Now, if setting goals and trying hard to achieve them were enough to ensure success, the task of achieving Optimal Health would be a lot easier. Unfortunately, when it comes to making positive life changes many people will encounter psychological barriers to sticking to the plan. The most common are summarized, most appropriately, by the acronym FEAR:
F = Fusion with Unhelpful Thoughts. This basically means that we’re so caught up in our thoughts that we aren’t even aware that we’re thinking and then those thoughts dictate our behavior. It’s like we’re being pushed around by our thoughts or allowing our thoughts to tell us what to do. When a person sets out to make a change, it’s normal for their mind to generate “unhelpful” thoughts like: I’m too busy, I can’t do it, I’ll fail, It’s too hard, and so on which can prevent them from moving forward. It’s a common misconception that our thoughts control our behaviors. They certainly influence our behaviors but ultimately we have a choice. However, when we get all entangled, caught up, or carried off by these thoughts they dominate our attention and we can’t focus on what is truly important to us. Becoming ‘fused’ with unhelpful thoughts throws us off-track.
E = Excessive Goals. If a person’s goals exceed their resources, they’ll either give up or fail. Necessary resources could include a person’s skills, ability, social support, time, money, and physical health. Setting goals that are too difficult or impossible will only result in frustration and abandonment of their weight loss and maintenance plans.
A = Avoidance of Discomfort. The practice of new way of eating and living can be difficult and tedious for some; and the pursuit of goals that pull us out of the “comfort zone” almost always generates significant anxiety. This discomfort is inevitable when it comes to lifestyle changes. So, if we are unwilling to make room for that discomfort, then we will not take action.

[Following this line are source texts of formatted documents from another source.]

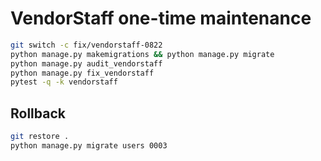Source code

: # VendorStaff one-time maintenance

```bash
git switch -c fix/vendorstaff-0822
python manage.py makemigrations && python manage.py migrate
python manage.py audit_vendorstaff
python manage.py fix_vendorstaff
pytest -q -k vendorstaff
```

## Rollback

```bash
git restore .
python manage.py migrate users 0003
```
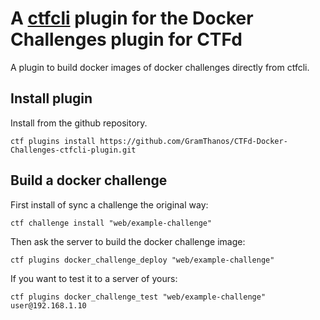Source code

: # A [ctfcli](https://github.com/CTFd/ctfcli) plugin for the Docker Challenges plugin for CTFd

A plugin to build docker images of docker challenges directly from ctfcli.

## Install plugin

Install from the github repository.
```
ctf plugins install https://github.com/GramThanos/CTFd-Docker-Challenges-ctfcli-plugin.git
```

## Build a docker challenge

First install of sync a challenge the original way:
```
ctf challenge install "web/example-challenge"
```

Then ask the server to build the docker challenge image:
```
ctf plugins docker_challenge_deploy "web/example-challenge"
```

If you want to test it to a server of yours:
```
ctf plugins docker_challenge_test "web/example-challenge" user@192.168.1.10
```
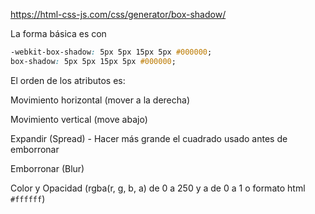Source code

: https://html-css-js.com/css/generator/box-shadow/

La forma básica es con

```css
-webkit-box-shadow: 5px 5px 15px 5px #000000; 
box-shadow: 5px 5px 15px 5px #000000;
```

El orden de los atributos es:

Movimiento horizontal (mover a la derecha)

Movimiento vertical (move abajo)

Expandir (Spread) - Hacer más grande el cuadrado usado antes de emborronar

Emborronar (Blur)

Color y Opacidad (rgba(r, g, b, a) de 0 a 250 y a de 0 a 1 o formato html `#ffffff`)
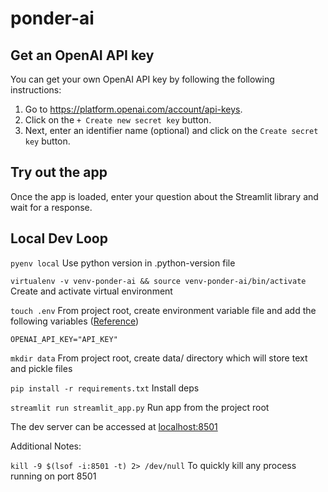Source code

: # ponder-ai

## Get an OpenAI API key

You can get your own OpenAI API key by following the following instructions:
1. Go to https://platform.openai.com/account/api-keys.
2. Click on the `+ Create new secret key` button.
3. Next, enter an identifier name (optional) and click on the `Create secret key` button.

## Try out the app

Once the app is loaded, enter your question about the Streamlit library and wait for a response.


## Local Dev Loop

`pyenv local`
Use python version in .python-version file


`virtualenv -v venv-ponder-ai && source venv-ponder-ai/bin/activate`
Create and activate virtual environment


`touch .env`
From project root, create environment variable file and add the following variables ([Reference](https://docs.datastax.com/en/astra/astra-db-vector/integrations/llamaindex.html))
```
OPENAI_API_KEY="API_KEY"
```

`mkdir data`
From project root, create data/ directory which will store text and pickle files


`pip install -r requirements.txt`
Install deps


`streamlit run streamlit_app.py`
Run app from the project root


The dev server can be accessed at [localhost:8501](http://localhost:8501/)


Additional Notes:

`kill -9 $(lsof -i:8501 -t) 2> /dev/null`
To quickly kill any process running on port 8501

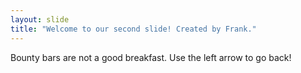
 ```yaml
---
layout: slide
title: "Welcome to our second slide! Created by Frank."
---
```

Bounty bars are not a good breakfast.
Use the left arrow to go back!
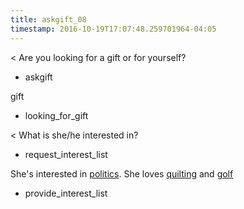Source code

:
 ```yaml
---
title: askgift_08
timestamp: 2016-10-19T17:07:48.259701964-04:05
---
```


< Are you looking for a gift or for yourself?
* askgift

gift
* looking_for_gift

< What is she/he interested in?
* request_interest_list

She's interested in [politics](Interest1). She loves [quilting](Interest2) and [golf](Interest3)
* provide_interest_list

R = Remoteness from Values. If a person loses touch with their values that underlie their goals – if it doesn’t seem meaningful or important to them – then they will lose motivation. Values can provide a deep motivation that helps to sustain the practice of new skills, or the pursuit of challenging goals, even when it’s difficult, tedious or anxiety-provoking. The practice of using Structural Tension Charts can be a big help to realize and set goals with Primary and Secondary Choices and action steps to follow. This is found in the first few chapters in “Dr. A’s Habits of Health” as well as “Discover Your Optimal health” and the Workbook.

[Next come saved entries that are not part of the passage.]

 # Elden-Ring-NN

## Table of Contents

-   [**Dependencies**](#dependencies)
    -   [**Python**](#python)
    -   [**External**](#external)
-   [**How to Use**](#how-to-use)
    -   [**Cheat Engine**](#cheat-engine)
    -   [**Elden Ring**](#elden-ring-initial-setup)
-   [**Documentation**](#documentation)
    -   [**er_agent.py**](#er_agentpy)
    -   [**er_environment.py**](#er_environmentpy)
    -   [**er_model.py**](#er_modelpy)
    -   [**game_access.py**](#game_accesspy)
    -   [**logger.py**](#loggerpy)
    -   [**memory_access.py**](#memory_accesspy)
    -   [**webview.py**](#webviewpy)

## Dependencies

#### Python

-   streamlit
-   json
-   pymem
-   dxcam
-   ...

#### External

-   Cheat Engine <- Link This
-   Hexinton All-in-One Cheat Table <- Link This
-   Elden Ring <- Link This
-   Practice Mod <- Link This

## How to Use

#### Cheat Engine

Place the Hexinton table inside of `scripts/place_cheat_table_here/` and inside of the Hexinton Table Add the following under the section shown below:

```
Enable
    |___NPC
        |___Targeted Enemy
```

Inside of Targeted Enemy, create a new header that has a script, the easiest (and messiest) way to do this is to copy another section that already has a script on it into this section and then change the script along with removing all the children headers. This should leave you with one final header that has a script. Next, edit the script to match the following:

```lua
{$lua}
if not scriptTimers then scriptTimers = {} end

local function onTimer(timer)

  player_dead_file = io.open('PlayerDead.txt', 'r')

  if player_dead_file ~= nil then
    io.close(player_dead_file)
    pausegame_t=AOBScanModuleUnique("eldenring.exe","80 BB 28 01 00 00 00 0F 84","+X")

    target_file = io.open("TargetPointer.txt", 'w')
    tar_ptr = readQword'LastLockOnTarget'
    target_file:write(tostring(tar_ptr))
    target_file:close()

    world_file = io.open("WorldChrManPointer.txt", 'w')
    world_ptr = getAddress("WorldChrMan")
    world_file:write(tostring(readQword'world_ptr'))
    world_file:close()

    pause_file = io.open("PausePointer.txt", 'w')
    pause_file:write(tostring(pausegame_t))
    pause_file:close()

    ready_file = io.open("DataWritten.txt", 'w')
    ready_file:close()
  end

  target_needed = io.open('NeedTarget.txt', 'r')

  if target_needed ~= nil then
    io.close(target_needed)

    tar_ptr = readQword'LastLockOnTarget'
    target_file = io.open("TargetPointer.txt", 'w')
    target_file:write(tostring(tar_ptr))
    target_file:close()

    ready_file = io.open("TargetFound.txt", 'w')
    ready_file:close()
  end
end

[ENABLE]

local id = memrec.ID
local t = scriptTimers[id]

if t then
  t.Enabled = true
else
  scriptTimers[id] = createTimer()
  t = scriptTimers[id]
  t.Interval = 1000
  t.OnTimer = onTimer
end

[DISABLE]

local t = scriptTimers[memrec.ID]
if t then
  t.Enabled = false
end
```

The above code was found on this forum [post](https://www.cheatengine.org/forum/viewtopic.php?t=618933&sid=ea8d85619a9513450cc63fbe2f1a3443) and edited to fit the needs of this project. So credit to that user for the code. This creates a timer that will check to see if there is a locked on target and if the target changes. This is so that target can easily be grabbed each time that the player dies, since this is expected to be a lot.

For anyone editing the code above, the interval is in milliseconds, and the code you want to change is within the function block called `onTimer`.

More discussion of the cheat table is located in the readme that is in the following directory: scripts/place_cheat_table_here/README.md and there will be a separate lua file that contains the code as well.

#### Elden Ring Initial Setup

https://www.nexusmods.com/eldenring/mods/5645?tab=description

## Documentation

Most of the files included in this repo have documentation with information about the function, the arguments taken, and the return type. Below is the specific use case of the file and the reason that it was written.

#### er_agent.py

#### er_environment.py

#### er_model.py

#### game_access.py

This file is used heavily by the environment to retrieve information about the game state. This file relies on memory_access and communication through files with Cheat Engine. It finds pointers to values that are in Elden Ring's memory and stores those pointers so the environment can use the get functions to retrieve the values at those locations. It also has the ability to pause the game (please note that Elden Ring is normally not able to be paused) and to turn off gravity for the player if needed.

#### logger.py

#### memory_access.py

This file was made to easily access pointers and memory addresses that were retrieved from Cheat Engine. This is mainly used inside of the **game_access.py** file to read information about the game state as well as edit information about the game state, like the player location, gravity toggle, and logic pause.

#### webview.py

So, how do we address these barriers? Well, the antidote to FEAR is DARE:
D = Defusion from Unhelpful Thoughts. The mind is a reason-giving machine, and as soon as we think about doing something that pulls us out of our comfort zone, it cranks out all the reasons why we can’t do it, shouldn’t do it, or shouldn’t have to do it. And if we wait until the day when our mind stops reason-giving before we do the things that really matter in life… we’ll never get started. So, if fusion with reason-giving is a major barrier to action, then naturally we target it with defusion. This means separating or distancing ourselves from unhelpful thoughts, letting them come and go instead of being caught up in them. In other words, defusion means looking at thoughts, rather than from thoughts; noticing thoughts rather than being caught up in thoughts; and letting thoughts come and go rather than holding on to them. One of the simplest ways of separating from thoughts is to write them down. This helps a person to take a step back and see the thoughts for what they are: a string of words. Nothing more, nothing less.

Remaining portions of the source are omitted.